___ Supplied data

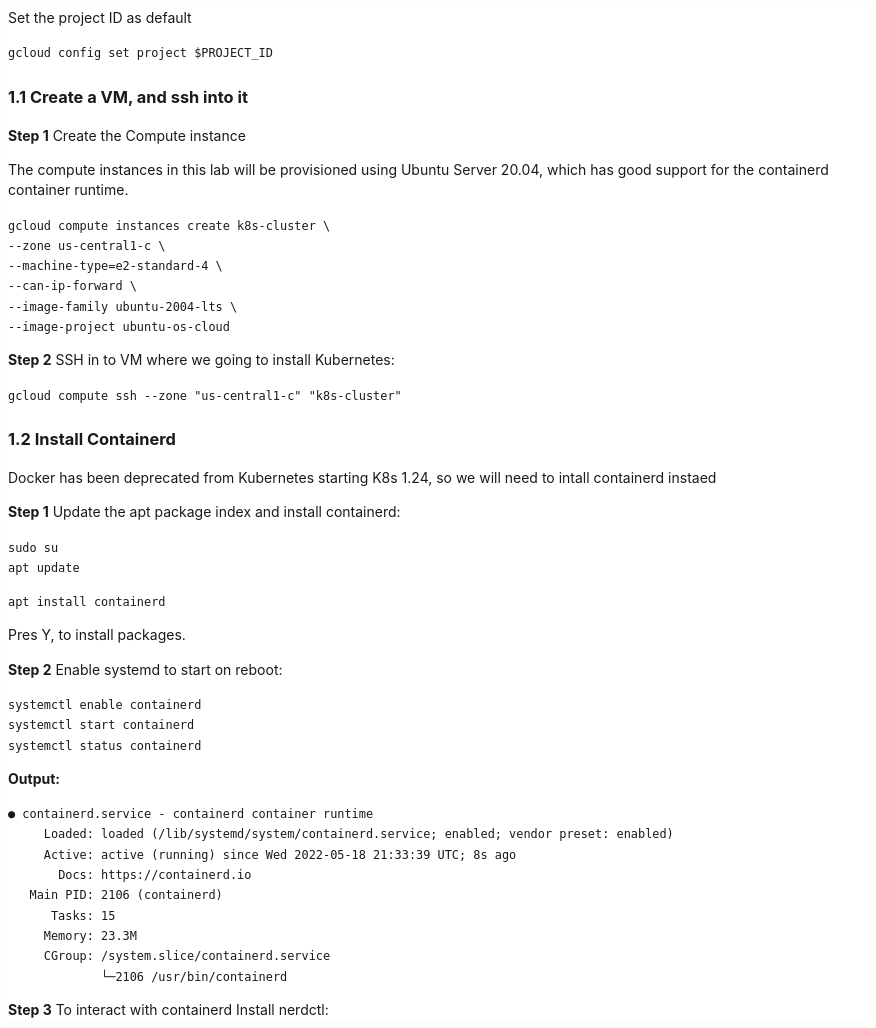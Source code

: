 
Set the project ID as default
```
gcloud config set project $PROJECT_ID
```

### 1.1 Create a VM, and ssh into it
**Step 1** Create the Compute instance

The compute instances in this lab will be provisioned using Ubuntu Server 20.04, which has good support for the containerd container runtime. 

```
gcloud compute instances create k8s-cluster \
--zone us-central1-c \
--machine-type=e2-standard-4 \
--can-ip-forward \
--image-family ubuntu-2004-lts \
--image-project ubuntu-os-cloud
```


**Step 2** SSH in to VM where we going to install Kubernetes:

```
gcloud compute ssh --zone "us-central1-c" "k8s-cluster"
```


### 1.2 Install Containerd

Docker has been deprecated from Kubernetes starting K8s 1.24, so we will need to intall containerd instaed

**Step 1** Update the apt package index and install containerd:

```
sudo su
apt update
```

```
apt install containerd
```

Pres Y, to install packages.

**Step 2** Enable systemd to start on reboot:

```
systemctl enable containerd
systemctl start containerd
systemctl status containerd
```

**Output:**
```
● containerd.service - containerd container runtime
     Loaded: loaded (/lib/systemd/system/containerd.service; enabled; vendor preset: enabled)
     Active: active (running) since Wed 2022-05-18 21:33:39 UTC; 8s ago
       Docs: https://containerd.io
   Main PID: 2106 (containerd)
      Tasks: 15
     Memory: 23.3M
     CGroup: /system.slice/containerd.service
             └─2106 /usr/bin/containerd
```
**Step 3** To interact with containerd Install nerdctl:
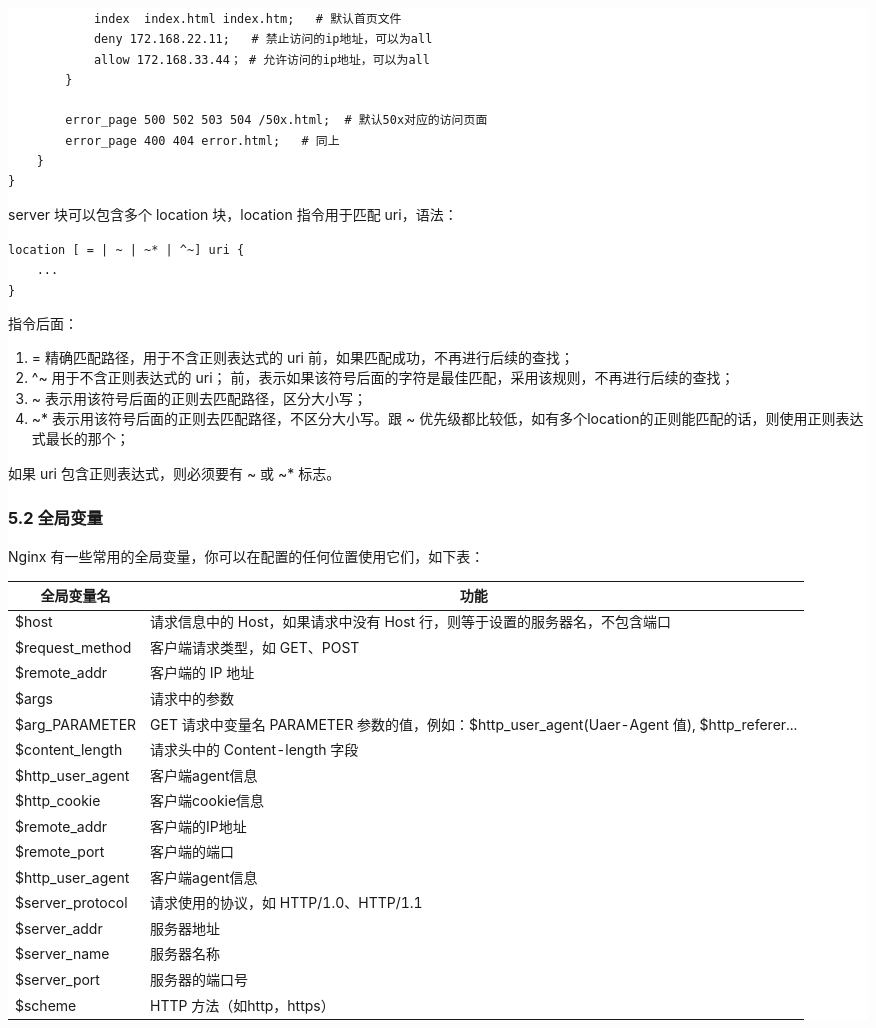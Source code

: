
 ```shell
    		index  index.html index.htm;   # 默认首页文件
    		deny 172.168.22.11;   # 禁止访问的ip地址，可以为all
    		allow 172.168.33.44； # 允许访问的ip地址，可以为all
    	}
    	
    	error_page 500 502 503 504 /50x.html;  # 默认50x对应的访问页面
    	error_page 400 404 error.html;   # 同上
    }
}
```
server 块可以包含多个 location 块，location 指令用于匹配 uri，语法：
```shell
location [ = | ~ | ~* | ^~] uri {
	...
}
```
指令后面：

1. = 精确匹配路径，用于不含正则表达式的 uri 前，如果匹配成功，不再进行后续的查找；
2. ^~ 用于不含正则表达式的 uri； 前，表示如果该符号后面的字符是最佳匹配，采用该规则，不再进行后续的查找；
3. ~ 表示用该符号后面的正则去匹配路径，区分大小写；
4. ~* 表示用该符号后面的正则去匹配路径，不区分大小写。跟 ~ 优先级都比较低，如有多个location的正则能匹配的话，则使用正则表达式最长的那个；

如果 uri 包含正则表达式，则必须要有 ~ 或 ~* 标志。
### 5.2 全局变量
Nginx 有一些常用的全局变量，你可以在配置的任何位置使用它们，如下表：

| 全局变量名 | 功能 |
| --- | --- |
| $host | 请求信息中的 Host，如果请求中没有 Host 行，则等于设置的服务器名，不包含端口 |
| $request_method | 客户端请求类型，如 GET、POST |
| $remote_addr | 客户端的 IP 地址 |
| $args | 请求中的参数 |
| $arg_PARAMETER | GET 请求中变量名 PARAMETER 参数的值，例如：$http_user_agent(Uaer-Agent 值), $http_referer... |
| $content_length | 请求头中的 Content-length 字段 |
| $http_user_agent | 客户端agent信息 |
| $http_cookie | 客户端cookie信息 |
| $remote_addr | 客户端的IP地址 |
| $remote_port | 客户端的端口 |
| $http_user_agent | 客户端agent信息 |
| $server_protocol | 请求使用的协议，如 HTTP/1.0、HTTP/1.1 |
| $server_addr | 服务器地址 |
| $server_name | 服务器名称 |
| $server_port | 服务器的端口号 |
| $scheme | HTTP 方法（如http，https） |
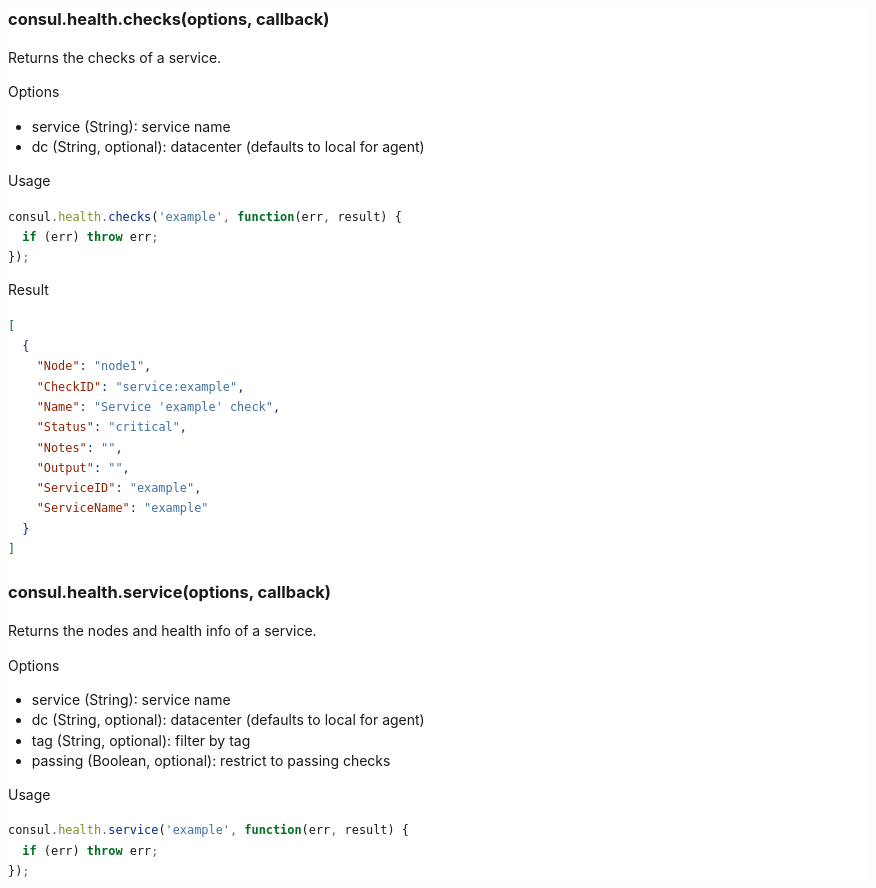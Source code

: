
 ``` json
```

<a name="health-checks"></a>
### consul.health.checks(options, callback)

Returns the checks of a service.

Options

 * service (String): service name
 * dc (String, optional): datacenter (defaults to local for agent)

Usage

``` javascript
consul.health.checks('example', function(err, result) {
  if (err) throw err;
});
```

Result

``` json
[
  {
    "Node": "node1",
    "CheckID": "service:example",
    "Name": "Service 'example' check",
    "Status": "critical",
    "Notes": "",
    "Output": "",
    "ServiceID": "example",
    "ServiceName": "example"
  }
]
```

<a name="health-service"></a>
### consul.health.service(options, callback)

Returns the nodes and health info of a service.

Options

 * service (String): service name
 * dc (String, optional): datacenter (defaults to local for agent)
 * tag (String, optional): filter by tag
 * passing (Boolean, optional): restrict to passing checks

Usage

``` javascript
consul.health.service('example', function(err, result) {
  if (err) throw err;
});
```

______

» **Exercise prompt**
After removing the pictures, repeat the remaining records exactly.

» **Task response**
Source code

: 
Set the project ID as default
```
gcloud config set project $PROJECT_ID
```

### 1.1 Create a VM, and ssh into it
**Step 1** Create the Compute instance

The compute instances in this lab will be provisioned using Ubuntu Server 20.04, which has good support for the containerd container runtime. 

```
gcloud compute instances create k8s-cluster \
--zone us-central1-c \
--machine-type=e2-standard-4 \
--can-ip-forward \
--image-family ubuntu-2004-lts \
--image-project ubuntu-os-cloud
```


**Step 2** SSH in to VM where we going to install Kubernetes:

```
gcloud compute ssh --zone "us-central1-c" "k8s-cluster"
```


### 1.2 Install Containerd

Docker has been deprecated from Kubernetes starting K8s 1.24, so we will need to intall containerd instaed

**Step 1** Update the apt package index and install containerd:

```
sudo su
apt update
```

```
apt install containerd
```

Pres Y, to install packages.

**Step 2** Enable systemd to start on reboot:

```
systemctl enable containerd
systemctl start containerd
systemctl status containerd
```

**Output:**
```
● containerd.service - containerd container runtime
     Loaded: loaded (/lib/systemd/system/containerd.service; enabled; vendor preset: enabled)
     Active: active (running) since Wed 2022-05-18 21:33:39 UTC; 8s ago
       Docs: https://containerd.io
   Main PID: 2106 (containerd)
      Tasks: 15
     Memory: 23.3M
     CGroup: /system.slice/containerd.service
             └─2106 /usr/bin/containerd
```
**Step 3** To interact with containerd Install nerdctl:
Source code

:
 ```shell
    		index  index.html index.htm;   # 默认首页文件
    		deny 172.168.22.11;   # 禁止访问的ip地址，可以为all
    		allow 172.168.33.44； # 允许访问的ip地址，可以为all
    	}
    	
    	error_page 500 502 503 504 /50x.html;  # 默认50x对应的访问页面
    	error_page 400 404 error.html;   # 同上
    }
}
```
server 块可以包含多个 location 块，location 指令用于匹配 uri，语法：
```shell
location [ = | ~ | ~* | ^~] uri {
	...
}
```
指令后面：

1. = 精确匹配路径，用于不含正则表达式的 uri 前，如果匹配成功，不再进行后续的查找；
2. ^~ 用于不含正则表达式的 uri； 前，表示如果该符号后面的字符是最佳匹配，采用该规则，不再进行后续的查找；
3. ~ 表示用该符号后面的正则去匹配路径，区分大小写；
4. ~* 表示用该符号后面的正则去匹配路径，不区分大小写。跟 ~ 优先级都比较低，如有多个location的正则能匹配的话，则使用正则表达式最长的那个；

如果 uri 包含正则表达式，则必须要有 ~ 或 ~* 标志。
### 5.2 全局变量
Nginx 有一些常用的全局变量，你可以在配置的任何位置使用它们，如下表：

| 全局变量名 | 功能 |
| --- | --- |
| $host | 请求信息中的 Host，如果请求中没有 Host 行，则等于设置的服务器名，不包含端口 |
| $request_method | 客户端请求类型，如 GET、POST |
| $remote_addr | 客户端的 IP 地址 |
| $args | 请求中的参数 |
| $arg_PARAMETER | GET 请求中变量名 PARAMETER 参数的值，例如：$http_user_agent(Uaer-Agent 值), $http_referer... |
| $content_length | 请求头中的 Content-length 字段 |
| $http_user_agent | 客户端agent信息 |
| $http_cookie | 客户端cookie信息 |
| $remote_addr | 客户端的IP地址 |
| $remote_port | 客户端的端口 |
| $http_user_agent | 客户端agent信息 |
| $server_protocol | 请求使用的协议，如 HTTP/1.0、HTTP/1.1 |
| $server_addr | 服务器地址 |
| $server_name | 服务器名称 |
| $server_port | 服务器的端口号 |
| $scheme | HTTP 方法（如http，https） |
Source code

:
 ``` json
```

<a name="health-checks"></a>
### consul.health.checks(options, callback)

Returns the checks of a service.

Options

 * service (String): service name
 * dc (String, optional): datacenter (defaults to local for agent)

Usage

``` javascript
consul.health.checks('example', function(err, result) {
  if (err) throw err;
});
```

Result

``` json
[
  {
    "Node": "node1",
    "CheckID": "service:example",
    "Name": "Service 'example' check",
    "Status": "critical",
    "Notes": "",
    "Output": "",
    "ServiceID": "example",
    "ServiceName": "example"
  }
]
```

<a name="health-service"></a>
### consul.health.service(options, callback)

Returns the nodes and health info of a service.

Options

 * service (String): service name
 * dc (String, optional): datacenter (defaults to local for agent)
 * tag (String, optional): filter by tag
 * passing (Boolean, optional): restrict to passing checks

Usage

``` javascript
consul.health.service('example', function(err, result) {
  if (err) throw err;
});
```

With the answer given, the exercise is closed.